Where in the records does the word "PPJA" occur? Copy each line in which it does.

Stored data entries
== Segment start ==
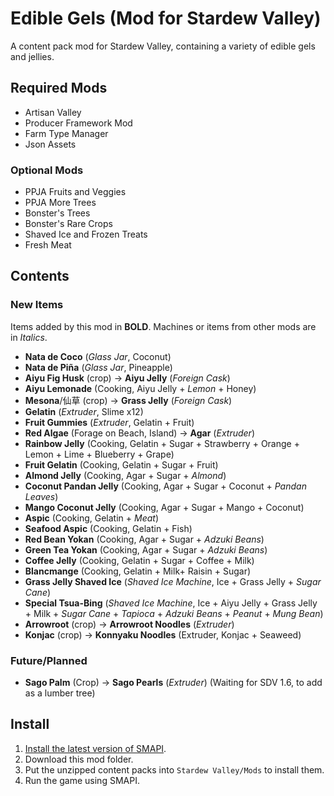 # Edible Gels (Mod for Stardew Valley)
 A content pack mod for Stardew Valley, containing a variety of edible gels and jellies.
## Required Mods
- Artisan Valley
- Producer Framework Mod
- Farm Type Manager
- Json Assets
### Optional Mods
- PPJA Fruits and Veggies
- PPJA More Trees
- Bonster's Trees
- Bonster's Rare Crops
- Shaved Ice and Frozen Treats
- Fresh Meat

## Contents
### New Items
Items added by this mod in **BOLD**. Machines or items from other mods are in *Italics*.
- **Nata de Coco** (*Glass Jar*, Coconut)
- **Nata de Piña** (*Glass Jar*, Pineapple)
- **Aiyu Fig Husk** (crop) -> **Aiyu Jelly** (*Foreign Cask*)
- **Aiyu Lemonade** (Cooking, Aiyu Jelly + *Lemon* + Honey)
- **Mesona**/仙草 (crop) -> **Grass Jelly** (*Foreign Cask*)
- **Gelatin** (*Extruder*, Slime x12)
- **Fruit Gummies** (*Extruder*, Gelatin + Fruit)
- **Red Algae** (Forage on Beach, Island) -> **Agar** (*Extruder*)
- **Rainbow Jelly** (Cooking, Gelatin + Sugar + Strawberry + Orange + Lemon + Lime + Blueberry + Grape)
- **Fruit Gelatin** (Cooking, Gelatin + Sugar + Fruit)
- **Almond Jelly** (Cooking, Agar + Sugar + *Almond*)
- **Coconut Pandan Jelly** (Cooking, Agar + Sugar + Coconut + *Pandan Leaves*)
- **Mango Coconut Jelly** (Cooking, Agar + Sugar + Mango + Coconut)
- **Aspic** (Cooking, Gelatin + *Meat*)
- **Seafood Aspic** (Cooking, Gelatin + Fish)
- **Red Bean Yokan** (Cooking, Agar + Sugar + *Adzuki Beans*)
- **Green Tea Yokan** (Cooking, Agar + Sugar + *Adzuki Beans*)
- **Coffee Jelly** (Cooking, Gelatin + Sugar + Coffee + Milk)
- **Blancmange** (Cooking, Gelatin + Milk+ Raisin + Sugar)
- **Grass Jelly Shaved Ice** (*Shaved Ice Machine*, Ice + Grass Jelly + *Sugar Cane*)
- **Special Tsua-Bing** (*Shaved Ice Machine*, Ice + Aiyu Jelly + Grass Jelly + Milk + *Sugar Cane* + *Tapioca* + *Adzuki Beans* + *Peanut* + *Mung Bean*)
- **Arrowroot** (crop) -> **Arrowroot Noodles** (*Extruder*)
- **Konjac** (crop) -> **Konnyaku Noodles** (Extruder, Konjac + Seaweed)
### Future/Planned
- **Sago Palm** (Crop) -> **Sago Pearls** (*Extruder*) (Waiting for SDV 1.6, to add as a lumber tree)
## Install
1. [Install the latest version of SMAPI](https://smapi.io/).
2. Download this mod folder.
3. Put the unzipped content packs into `Stardew Valley/Mods` to install them.
4. Run the game using SMAPI.
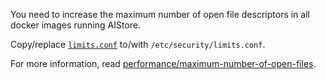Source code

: You need to increase the maximum number of open file descriptors in all docker images running AIStore. 

Copy/replace [`limits.conf`](/deploy/conf/limits.conf) to/with `/etc/security/limits.conf`.

For more information, read [performance/maximum-number-of-open-files](https://github.com/artashesbalabekyan/aistore/blob/master/docs/performance.md#maximum-number-of-open-files).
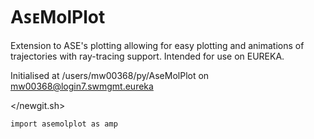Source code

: # AꜱᴇMolPlot

Extension to ASE's plotting allowing for easy plotting and animations of trajectories with ray-tracing support. Intended for use on EUREKA.

Initialised at /users/mw00368/py/AseMolPlot on mw00368@login7.swmgmt.eureka

</newgit.sh>

`import asemolplot as amp`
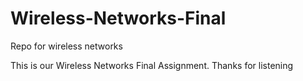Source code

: # Wireless-Networks-Final
Repo for wireless networks

This is our Wireless Networks Final Assignment.
Thanks for listening 
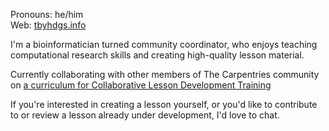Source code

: Pronouns: he/him  
Web: [tbyhdgs.info](https://tbyhdgs.info)  

I'm a bioinformatician turned community coordinator, 
who enjoys teaching computational research skills and
creating high-quality lesson material.

Currently collaborating with other members of The Carpentries community on 
[a curriculum for Collaborative Lesson Development Training](https://carpentries.github.io/lesson-development-training/)

If you're interested in creating a lesson yourself,
or you'd like to contribute to or review a lesson already under development,
I'd love to chat. 
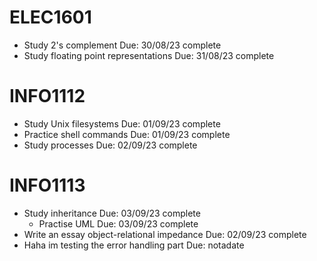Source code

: # ELEC1601

- Study 2's complement Due: 30/08/23 complete
- Study floating point representations Due: 31/08/23 complete

# INFO1112

- Study Unix filesystems Due: 01/09/23 complete
- Practice shell commands Due: 01/09/23 complete
- Study processes Due: 02/09/23 complete

# INFO1113

- Study inheritance Due: 03/09/23 complete
    - Practise UML Due: 03/09/23 complete
- Write an essay object-relational impedance Due: 02/09/23 complete
- Haha im testing the error handling part Due: notadate 

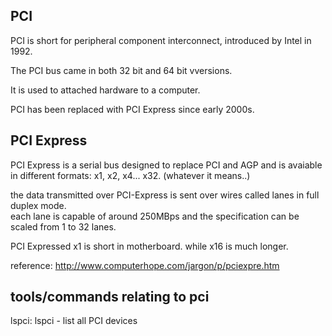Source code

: PCI
-----------

PCI is short for peripheral component interconnect, introduced by Intel in 1992.

The PCI bus came in both 32 bit and 64 bit vversions.

It is used to attached hardware to a computer.

PCI has been replaced with PCI Express since early 2000s.


PCI Express
----------------

PCI Express is a serial bus designed to replace PCI and AGP and is avaiable in different formats: x1, x2, x4... x32. (whatever it means..)

the data transmitted over PCI-Express is sent over wires called lanes in full duplex mode.  
each lane is capable of around 250MBps and the specification can be scaled from 1 to 32 lanes.

PCI Expressed x1 is short in motherboard. while x16 is much longer.

reference: http://www.computerhope.com/jargon/p/pciexpre.htm


tools/commands relating to pci
--------------------------
lspci: lspci - list all PCI devices
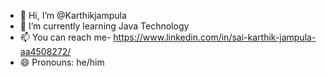 - 👋 Hi, I’m @Karthikjampula
- 🌱 I’m currently learning Java Technology
- 📫 You can reach me- https://www.linkedin.com/in/sai-karthik-jampula-aa4508272/
- 😄 Pronouns: he/him

<!---
Karthikjampula/Karthikjampula is a ✨ special ✨ repository because its `README.md` (this file) appears on your GitHub profile.
You can click the Preview link to take a look at your changes.
--->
== Segment end ==
> _ANSWER TO THIS EXERCISE_
- PPJA Fruits and Veggies
- PPJA More Trees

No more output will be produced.